3. Purpose of DIV types

If, as commonly, you find that a vendor has inserted a DIV1 tag that is coterminous
with the BODY--i.e., a DIV1 that simply contains all the body of the
book, rather than only part of it--be aware that:

(1) Such a DIV1 is superfluous. It may nearly always be safely
removed except when doing so would leave the BODY without
any DIVs at all.

(2) The only two places where I can think that we commonly
    deliberately insert such a DIV1 occur (1) within
    the <Q><TEXT><BODY> construction, when we frequently use a
    <DIV1> of a particular TYPE in order to specify the nature
    of a quoted text (e.g. <Q><TEXT><BODY><DIV1 TYPE="document">);
    and (2) when the BODY would otherwise have no DIVs at all.

(3) Such a DIV1 is basically harmless. If removing it requires that
we change the level of many subordinate DIVs, we usually
leave it in place.

(4) Such a DIV1 usually receives a TYPE attribute of "text," rather
    than (say) "book" or "body", just by tradition; in retrospect,
   a TYPE="body" would probably make more sense and be more consistent
    with our other practice.

(5) We usually do *not* use the TYPE attribute of such a DIV1 as
    a backdoor way to indicate the genre of the book as a whole.
    Such generic classification is better left to the information
    in the bibliographic record, and therefore in the header,
    where it is under cataloguers' control, than to us. That is,
    we do *not* say <BODY><DIV1 TYPE="treatise">...</DIV1></BODY>
    or <BODY><DIV1 TYPE="almanac">...</DIV1></BODY>

(6) There is no, however, no harm done by using the TYPE
    atribute in this way. It is just that it takes us into
    a kind of subject cataloguing that is not our job and can
    easily become quite challenging. In a few well-defined genres,
    in which we may someday wish to create restricted searches, it may
    even provide some benefit to retrieval (e.g.: type="play"
    and type="letter"), but not enough to make up for the cost it
    would impose if we chose to carry it through consistently.

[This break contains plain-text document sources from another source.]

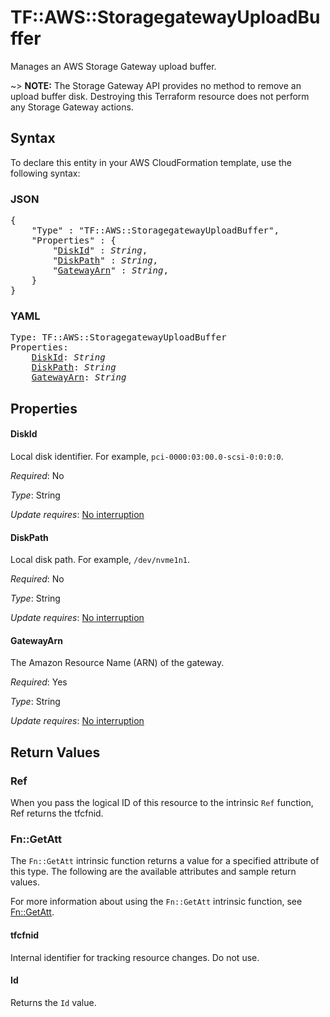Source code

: # TF::AWS::StoragegatewayUploadBuffer

Manages an AWS Storage Gateway upload buffer.

~> **NOTE:** The Storage Gateway API provides no method to remove an upload buffer disk. Destroying this Terraform resource does not perform any Storage Gateway actions.

## Syntax

To declare this entity in your AWS CloudFormation template, use the following syntax:

### JSON

<pre>
{
    "Type" : "TF::AWS::StoragegatewayUploadBuffer",
    "Properties" : {
        "<a href="#diskid" title="DiskId">DiskId</a>" : <i>String</i>,
        "<a href="#diskpath" title="DiskPath">DiskPath</a>" : <i>String</i>,
        "<a href="#gatewayarn" title="GatewayArn">GatewayArn</a>" : <i>String</i>,
    }
}
</pre>

### YAML

<pre>
Type: TF::AWS::StoragegatewayUploadBuffer
Properties:
    <a href="#diskid" title="DiskId">DiskId</a>: <i>String</i>
    <a href="#diskpath" title="DiskPath">DiskPath</a>: <i>String</i>
    <a href="#gatewayarn" title="GatewayArn">GatewayArn</a>: <i>String</i>
</pre>

## Properties

#### DiskId

Local disk identifier. For example, `pci-0000:03:00.0-scsi-0:0:0:0`.

_Required_: No

_Type_: String

_Update requires_: [No interruption](https://docs.aws.amazon.com/AWSCloudFormation/latest/UserGuide/using-cfn-updating-stacks-update-behaviors.html#update-no-interrupt)

#### DiskPath

Local disk path. For example, `/dev/nvme1n1`.

_Required_: No

_Type_: String

_Update requires_: [No interruption](https://docs.aws.amazon.com/AWSCloudFormation/latest/UserGuide/using-cfn-updating-stacks-update-behaviors.html#update-no-interrupt)

#### GatewayArn

The Amazon Resource Name (ARN) of the gateway.

_Required_: Yes

_Type_: String

_Update requires_: [No interruption](https://docs.aws.amazon.com/AWSCloudFormation/latest/UserGuide/using-cfn-updating-stacks-update-behaviors.html#update-no-interrupt)

## Return Values

### Ref

When you pass the logical ID of this resource to the intrinsic `Ref` function, Ref returns the tfcfnid.

### Fn::GetAtt

The `Fn::GetAtt` intrinsic function returns a value for a specified attribute of this type. The following are the available attributes and sample return values.

For more information about using the `Fn::GetAtt` intrinsic function, see [Fn::GetAtt](https://docs.aws.amazon.com/AWSCloudFormation/latest/UserGuide/intrinsic-function-reference-getatt.html).

#### tfcfnid

Internal identifier for tracking resource changes. Do not use.

#### Id

Returns the <code>Id</code> value.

So feel free to say DIV1 TYPE="play" or DIV1 TYPE="letter" (and maybe a few more common genres that occur to you), even when the whole book consists of the play or letter in question--but if the genre does not fall into one of these obvious categories, just use TYPE="text" rather than searching for an appropriate genre.

(7) The most important function of the TYPE attributes on DIVs
    in general is to clarify the relationship of parts of
    the book to each other and to the book as a whole. I
    realize that this too can involve some generic labelling,
    but this is only a kind of byproduct of the primary purpose
    of explicating relationships.

4. Printer's errors

Question: I have just come across some very clear type which says "fonne of God." Do I record it as "fonne" or "sonne"?

We would go with "fonne", although the printer would not thank us for perpetuating his mistake. The only situations in which we normally correct the printed copy have to do with attribute values: if the sequence of chapters is clear, but one is misnumbered (e.g.: LI, LII, LIII, LIV, LV, LIV, LVII), we set the value of the "N" attribute to the underlying, rather than to the printed, number (N="54" N="55" N="56"), while leaving the literal text as it is. We occasionally deal with mismatched footnote numbers the same way, by using the 'correct' number as the value of the N attribute and ignoring the incorrect one. Finally, there are times when a symbol of some kind is used with a meaning quite different from its usual meaning; in that case (if the symbol is based on a letter), we often preserve only the base letter within <ABBR> tags, rather than record a semantically misleading character entity. Thus "Esq;" is captured as <ABBR>Esq</ABBR> rather than as Es&abque;.